[cross-posting to dev-gaia]

TL;DR a shallow clone of the main B2G repo downloads 1/10th of the stuff
needed for a full clone and takes half the space on disk (including
built objects). Unless you have a very important reason for keeping the
whole project history around go ahead and use it, it's achieved this way
(for the flame in my example):

git clone https://github.com/mozilla-b2g/B2G.git
cd B2G
env REPO_INIT_FLAGS="--depth=1" ./config.sh flame-kk

Longer version:

I've been experimenting with shallow clones of the full B2G repo and
found that they provide an efficient way to have the complete sources
needed for a build while significantly cutting download times and
storage requirements so I wanted to share my experience with everybody.

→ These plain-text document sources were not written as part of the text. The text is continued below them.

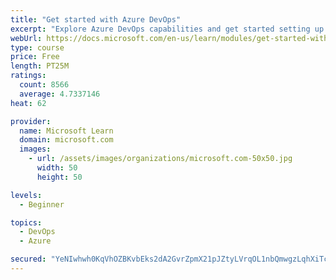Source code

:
 ```yaml
---
title: "Get started with Azure DevOps"
excerpt: "Explore Azure DevOps capabilities and get started setting up your own organization knowing what separates elite performers from low performers."
webUrl: https://docs.microsoft.com/en-us/learn/modules/get-started-with-devops/
type: course
price: Free
length: PT25M
ratings:
  count: 8566
  average: 4.7337146
heat: 62

provider:
  name: Microsoft Learn
  domain: microsoft.com
  images:
    - url: /assets/images/organizations/microsoft.com-50x50.jpg
      width: 50
      height: 50

levels:
  - Beginner

topics:
  - DevOps
  - Azure

secured: "YeNIwhwh0KqVhOZBKvbEks2dA2GvrZpmX21pJZtyLVrqOL1nbQmwgzLqhXiTcJ6+jm0qJhbNYy1MIP5TuZaK2mBB5Ppw52uDuCVBPVfmzQMsQzVxWRMnolmdk4UZ+RwSdJqwXZZqRLR4gbjJAgOT0AYobI82NBFnl5T2HfIWRD0yJTerlRAm0TQ+b9Xw/QKJXJtTSWAG3+lszt9qY2TlA5H6LZ31bAskYTr79ayThTLNidZeDbpKc1j2ZB416b2NgXIz4V9yTg+3ILWB9076XzlKveON0uVozJJyAcAI2Ew036YvMvCSuiFWQ2fDVl1dxpdffs815s2rKH8cMGrUAeqaAd9+A5bC0MbirUudydOd95CBWawOVbkuI04E0saBUsPxE4851CisAWdWvmcg+LFvaNG8lp1uYah+W8qZlYE=;bTJM+sbJhEt9Y/PkucxA4g=="
---
```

Shallow cloning involves pulling all the repositories that are required
for a Firefox OS device/emulator build without their histories. This
means that the resulting clone will be usable as a regular one
(including sync'ing it) but it will not contain *any history* past the
very last commit for each repository.

For most developers this shouldn't be a problem. I've personally always
used separate clones of the repos I was working on (gaia, gecko,
gonk-misc, etc...) and never modified the sources of a full B2G clone
directly.

Another issue that it's worth keeping in mind is that switching branches
of the whole repo is going to be slower than with a full clone (but it's
already quite slow so I doubt you'll notice the difference).

To create a shallow clone you need to start from scratch, it won't work
on an existing clone that has full history.

First of all clone the B2G repo as usual:

git clone https://github.com/mozilla-b2g/B2G.git
cd B2G

Then configure it by passing the additional '--depth=1' parameter to the
'repo init' command. This will force git to fetch only the latest
version of the sources and no history:

env REPO_INIT_FLAGS="--depth=1" ./config.sh flame-kk

To speed up things I suggest also running more jobs, to saturate my 20Mb
ADSL connection I need at least ten which is more than the default 4 we
use in the config.sh script:

env REPO_INIT_FLAGS="--depth=1" REPO_SYNC_FLAGS="-j10" ./config.sh flame-kk

From this point on './repo sync' will work just as it used to with a
regular clone.

For this example the shallow clone downloads ~1/10th of the data
required for a full clone so that it now takes minutes whereas it used
to take hours. The resulting space usage on disk looks like this:

       default shallow
repos      20G    2.3G
total      27G    9.6G
build      35G     17G

'repos' represents the space required to store the repositories
themselves (.repo, .git), 'total' the above plus the checked out sources
and 'build' the above plus the object files. Even with a full build this
is half of a full clone, a pretty nice improvement especially for SSD
users with multiple clones as well as people building within VMs.

I'd like to add a note to
https://developer.mozilla.org/en-US/Firefox_OS/Preparing_for_your_first_B2G_build
because this would be especially useful for newcomers that don't want to
waste an entire day downloading sources. However I'm not sure where to
put it, it should be rather prominent IMHO as a common complaint from
new contributors is often the time spent during the first clone.